[Supplied data]

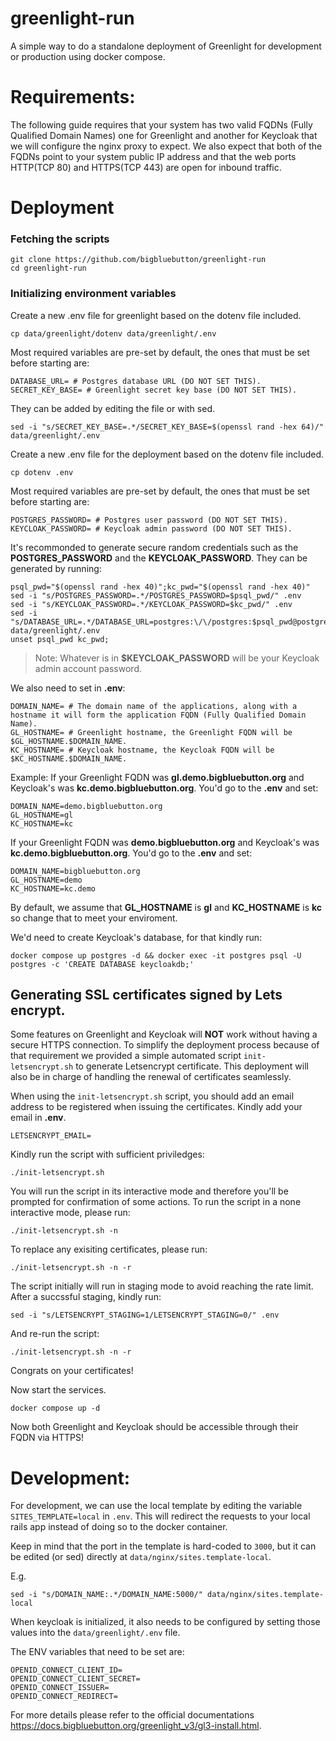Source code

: # greenlight-run
A simple way to do a standalone deployment of Greenlight for development or production using docker compose.

# Requirements:
The following guide requires that your system has two valid FQDNs (Fully Qualified Domain Names) one for Greenlight and another for Keycloak that we will configure the nginx proxy to expect.
We also expect that both of the FQDNs point to your system public IP address and that the web ports HTTP(TCP 80) and HTTPS(TCP 443) are open for inbound traffic.

# Deployment

### Fetching the scripts

```
git clone https://github.com/bigbluebutton/greenlight-run
cd greenlight-run
```

### Initializing environment variables
Create a new .env file for greenlight based on the dotenv file included.

```
cp data/greenlight/dotenv data/greenlight/.env
```

Most required variables are pre-set by default, the ones that must be set before starting are:
```
DATABASE_URL= # Postgres database URL (DO NOT SET THIS).
SECRET_KEY_BASE= # Greenlight secret key base (DO NOT SET THIS).
```

They can be added by editing the file or with sed.

```
sed -i "s/SECRET_KEY_BASE=.*/SECRET_KEY_BASE=$(openssl rand -hex 64)/" data/greenlight/.env
```

Create a new .env file for the deployment based on the dotenv file included.

```
cp dotenv .env
```

Most required variables are pre-set by default, the ones that must be set before starting are:

```
POSTGRES_PASSWORD= # Postgres user password (DO NOT SET THIS).
KEYCLOAK_PASSWORD= # Keycloak admin password (DO NOT SET THIS).
```

It's recommonded to generate secure random credentials such as the **POSTGRES_PASSWORD** and the **KEYCLOAK_PASSWORD**.
They can be generated by running:
```
psql_pwd="$(openssl rand -hex 40)";kc_pwd="$(openssl rand -hex 40)"
sed -i "s/POSTGRES_PASSWORD=.*/POSTGRES_PASSWORD=$psql_pwd/" .env
sed -i "s/KEYCLOAK_PASSWORD=.*/KEYCLOAK_PASSWORD=$kc_pwd/" .env
sed -i "s/DATABASE_URL=.*/DATABASE_URL=postgres:\/\/postgres:$psql_pwd@postgres:5432/" data/greenlight/.env
unset psql_pwd kc_pwd;
```
> Note: Whatever is in **$KEYCLOAK_PASSWORD** will be your Keycloak admin account password.

We also need to set in **.env**:
```
DOMAIN_NAME= # The domain name of the applications, along with a hostname it will form the application FQDN (Fully Qualified Domain Name).
GL_HOSTNAME= # Greenlight hostname, the Greenlight FQDN will be $GL_HOSTNAME.$DOMAIN_NAME.
KC_HOSTNAME= # Keycloak hostname, the Keycloak FQDN will be $KC_HOSTNAME.$DOMAIN_NAME.
```

Example:
If your Greenlight FQDN was **gl.demo.bigbluebutton.org** and Keycloak's was  **kc.demo.bigbluebutton.org**.
You'd go to the **.env** and set:
```
DOMAIN_NAME=demo.bigbluebutton.org
GL_HOSTNAME=gl
KC_HOSTNAME=kc
```

If your Greenlight FQDN was **demo.bigbluebutton.org** and Keycloak's was **kc.demo.bigbluebutton.org**.
You'd go to the **.env** and set:
```
DOMAIN_NAME=bigbluebutton.org
GL_HOSTNAME=demo
KC_HOSTNAME=kc.demo
```
By default, we assume that **GL_HOSTNAME** is **gl** and **KC_HOSTNAME** is **kc** so change that to meet your enviroment.

We'd need to create Keycloak's database, for that kindly run:
```
docker compose up postgres -d && docker exec -it postgres psql -U postgres -c 'CREATE DATABASE keycloakdb;'
```

## Generating SSL certificates signed by Lets encrypt.
Some features on Greenlight and Keycloak will **NOT** work without having a secure HTTPS connection.
To simplify the deployment process because of that requirement we provided a simple automated script `init-letsencrypt.sh` to generate Letsencrypt certificate.
This deployment will also be in charge of handling the renewal of certificates seamlessly.

When using the `init-letsencrypt.sh` script, you should add an email address to be registered when issuing the certificates.
Kindly add your email in **.env**.
```
LETSENCRYPT_EMAIL=
```

Kindly run the script with sufficient priviledges:
```
./init-letsencrypt.sh
```
You will run the script in its interactive mode and therefore you'll be prompted for confirmation of some actions. 
To run the script in a none interactive mode, please run:
```
./init-letsencrypt.sh -n
```
To replace any exisiting certificates, please run:
```
./init-letsencrypt.sh -n -r
```

The script initially will run in staging mode to avoid reaching the rate limit.
After a succssful staging, kindly run:
```
sed -i "s/LETSENCRYPT_STAGING=1/LETSENCRYPT_STAGING=0/" .env
```
And re-run the script:
```
./init-letsencrypt.sh -n -r
```

Congrats on your certificates!

Now start the services.

```
docker compose up -d
```

Now both Greenlight and Keycloak should be accessible through their FQDN via HTTPS!
# Development:

For development, we can use the local template by editing the variable `SITES_TEMPLATE=local` in `.env`. This will redirect the requests to your local rails app instead of doing so to the docker container.

Keep in mind that the port in the template is hard-coded to `3000`, but it can be edited (or sed)  directly at `data/nginx/sites.template-local`.

E.g.
```
sed -i "s/DOMAIN_NAME:.*/DOMAIN_NAME:5000/" data/nginx/sites.template-local
```

When keycloak is initialized, it also needs to be configured by setting those values into the `data/greenlight/.env` file.

The ENV variables that need to be set are:
```
OPENID_CONNECT_CLIENT_ID=
OPENID_CONNECT_CLIENT_SECRET=
OPENID_CONNECT_ISSUER=
OPENID_CONNECT_REDIRECT=
```

For more details please refer to the official documentations https://docs.bigbluebutton.org/greenlight_v3/gl3-install.html.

[/Supplied data]

What is being asked:
Each line above with the word "that" must be returned.

Expected answer:
The following guide requires that your system has two valid FQDNs (Fully Qualified Domain Names) one for Greenlight and another for Keycloak that we will configure the nginx proxy to expect.
We also expect that both of the FQDNs point to your system public IP address and that the web ports HTTP(TCP 80) and HTTPS(TCP 443) are open for inbound traffic.
Most required variables are pre-set by default, the ones that must be set before starting are:
Most required variables are pre-set by default, the ones that must be set before starting are:
By default, we assume that **GL_HOSTNAME** is **gl** and **KC_HOSTNAME** is **kc** so change that to meet your enviroment.
We'd need to create Keycloak's database, for that kindly run:
To simplify the deployment process because of that requirement we provided a simple automated script `init-letsencrypt.sh` to generate Letsencrypt certificate.
Keep in mind that the port in the template is hard-coded to `3000`, but it can be edited (or sed)  directly at `data/nginx/sites.template-local`.
The ENV variables that need to be set are:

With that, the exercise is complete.